Interpretive Summary: A Total Maximum Daily Load, or TMDL, is a calculation of the maximum amount of a pollutant that a waterbody can receive and still safely meet water quality standards. The Revised Universal Soil Loss Equation, version 2 (RUSLE2) is conservation planning tool that provides estimates of runoff and sediment delivery from one-dimensional hillslope profiles up to 1000 ft long. The RUSLE2 program can be very useful for TMDL development because it can estimate the relative impacts of various management alternatives on sediment delivery to concentrated flow channels. It advantages include: flexibility to model almost any situation, ease of use, accurate results without calibration, and extensive databases reflecting almost any climate, soil, and management alternative in the US and protectorates. Results of many RUSLE2 hillslope simulations should be combined with a channel erosion and sediment routing model to develop a comprehensive TMDL.

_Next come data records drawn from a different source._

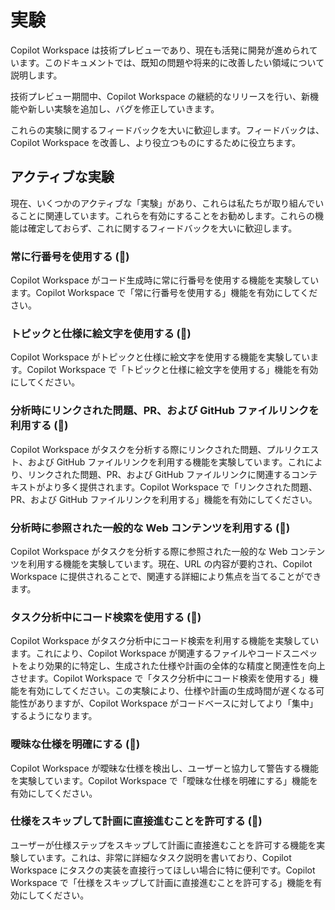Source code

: # 実験

Copilot Workspace は技術プレビューであり、現在も活発に開発が進められています。このドキュメントでは、既知の問題や将来的に改善したい領域について説明します。

技術プレビュー期間中、Copilot Workspace の継続的なリリースを行い、新機能や新しい実験を追加し、バグを修正していきます。

これらの実験に関するフィードバックを大いに歓迎します。フィードバックは、Copilot Workspace を改善し、より役立つものにするために役立ちます。

## アクティブな実験

現在、いくつかのアクティブな「実験」があり、これらは私たちが取り組んでいることに関連しています。これらを有効にすることをお勧めします。これらの機能は確定しておらず、これに関するフィードバックを大いに歓迎します。

### 常に行番号を使用する (🥼)

Copilot Workspace がコード生成時に常に行番号を使用する機能を実験しています。Copilot Workspace で「常に行番号を使用する」機能を有効にしてください。

### トピックと仕様に絵文字を使用する (🥼)

Copilot Workspace がトピックと仕様に絵文字を使用する機能を実験しています。Copilot Workspace で「トピックと仕様に絵文字を使用する」機能を有効にしてください。

### 分析時にリンクされた問題、PR、および GitHub ファイルリンクを利用する (🥼)

Copilot Workspace がタスクを分析する際にリンクされた問題、プルリクエスト、および GitHub ファイルリンクを利用する機能を実験しています。これにより、リンクされた問題、PR、および GitHub ファイルリンクに関連するコンテキストがより多く提供されます。Copilot Workspace で「リンクされた問題、PR、および GitHub ファイルリンクを利用する」機能を有効にしてください。

### 分析時に参照された一般的な Web コンテンツを利用する (🥼)

Copilot Workspace がタスクを分析する際に参照された一般的な Web コンテンツを利用する機能を実験しています。現在、URL の内容が要約され、Copilot Workspace に提供されることで、関連する詳細により焦点を当てることができます。

### タスク分析中にコード検索を使用する (🥼)

Copilot Workspace がタスク分析中にコード検索を利用する機能を実験しています。これにより、Copilot Workspace が関連するファイルやコードスニペットをより効果的に特定し、生成された仕様や計画の全体的な精度と関連性を向上させます。Copilot Workspace で「タスク分析中にコード検索を使用する」機能を有効にしてください。この実験により、仕様や計画の生成時間が遅くなる可能性がありますが、Copilot Workspace がコードベースに対してより「集中」するようになります。

### 曖昧な仕様を明確にする (🥼)

Copilot Workspace が曖昧な仕様を検出し、ユーザーと協力して警告する機能を実験しています。Copilot Workspace で「曖昧な仕様を明確にする」機能を有効にしてください。

### 仕様をスキップして計画に直接進むことを許可する (🥼)

ユーザーが仕様ステップをスキップして計画に直接進むことを許可する機能を実験しています。これは、非常に詳細なタスク説明を書いており、Copilot Workspace にタスクの実装を直接行ってほしい場合に特に便利です。Copilot Workspace で「仕様をスキップして計画に直接進むことを許可する」機能を有効にしてください。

Technical Abstract: RUSLE2 is a robust and computationally efficient conservation planning tool that estimates soil, climate, and land management effects on sheet and rill erosion and sediment delivery from hillslopes, and also estimates the size distribution and clay enrichment of sediment delivered to the channel system. RUSLE2 is supported by extensive databases maintained by the USDA-Natural Resources Conservation Service. It is commonly accessed through a graphical user interface (GUI) running in a Windows environment, but is also a dynamic-link library (DLL) version that uses the same scientific code and can interact with other computer programs through an application programming interface (API). In addition to average annual erosion and sediment delivery, recent enhancements give RUSLE2 the ability to predict a representative runoff event sequence for a particular location, soil, management, and user-specified return period that can be coupled with a channel erosion and routing model. These features make RUSLE2 applicable to TMDL modeling.